Your instructions
Please copy each line from the entries that contains the string "article".

Exercise input

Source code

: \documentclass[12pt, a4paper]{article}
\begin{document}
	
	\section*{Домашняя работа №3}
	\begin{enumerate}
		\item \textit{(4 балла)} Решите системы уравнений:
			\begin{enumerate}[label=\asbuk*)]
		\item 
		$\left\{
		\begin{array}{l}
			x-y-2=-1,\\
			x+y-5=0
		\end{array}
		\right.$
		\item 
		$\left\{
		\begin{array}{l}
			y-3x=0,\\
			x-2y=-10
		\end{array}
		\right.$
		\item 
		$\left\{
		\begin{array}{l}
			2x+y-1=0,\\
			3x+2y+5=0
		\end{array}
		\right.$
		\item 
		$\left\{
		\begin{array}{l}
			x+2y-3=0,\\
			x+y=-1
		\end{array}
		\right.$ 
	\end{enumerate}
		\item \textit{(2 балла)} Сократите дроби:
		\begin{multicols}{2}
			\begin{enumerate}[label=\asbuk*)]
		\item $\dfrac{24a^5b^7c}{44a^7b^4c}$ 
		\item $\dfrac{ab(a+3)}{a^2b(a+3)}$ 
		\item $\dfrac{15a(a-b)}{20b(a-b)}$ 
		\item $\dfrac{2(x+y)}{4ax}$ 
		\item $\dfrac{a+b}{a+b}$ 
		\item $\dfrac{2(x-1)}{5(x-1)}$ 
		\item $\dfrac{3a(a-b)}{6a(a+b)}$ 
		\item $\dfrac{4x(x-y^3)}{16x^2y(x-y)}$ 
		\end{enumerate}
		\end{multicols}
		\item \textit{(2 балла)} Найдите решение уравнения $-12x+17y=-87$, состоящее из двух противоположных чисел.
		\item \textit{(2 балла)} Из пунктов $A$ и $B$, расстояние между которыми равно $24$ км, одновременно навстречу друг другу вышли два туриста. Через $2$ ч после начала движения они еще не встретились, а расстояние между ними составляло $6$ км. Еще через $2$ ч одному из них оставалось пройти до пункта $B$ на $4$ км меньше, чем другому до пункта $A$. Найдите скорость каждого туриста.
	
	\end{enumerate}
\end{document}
==
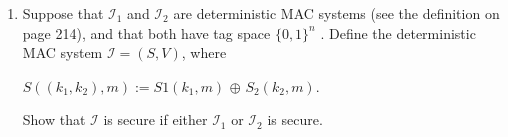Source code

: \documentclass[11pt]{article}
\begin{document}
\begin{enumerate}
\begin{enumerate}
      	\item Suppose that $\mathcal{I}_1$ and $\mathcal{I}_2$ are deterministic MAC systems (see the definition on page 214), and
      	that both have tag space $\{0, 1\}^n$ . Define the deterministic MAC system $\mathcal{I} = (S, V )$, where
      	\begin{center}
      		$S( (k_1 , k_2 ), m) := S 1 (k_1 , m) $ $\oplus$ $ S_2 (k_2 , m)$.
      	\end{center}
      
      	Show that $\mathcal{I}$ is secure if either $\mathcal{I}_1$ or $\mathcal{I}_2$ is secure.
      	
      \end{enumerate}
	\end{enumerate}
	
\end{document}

Reply
: \documentclass[12pt, a4paper]{article}
: \documentclass[11pt]{article}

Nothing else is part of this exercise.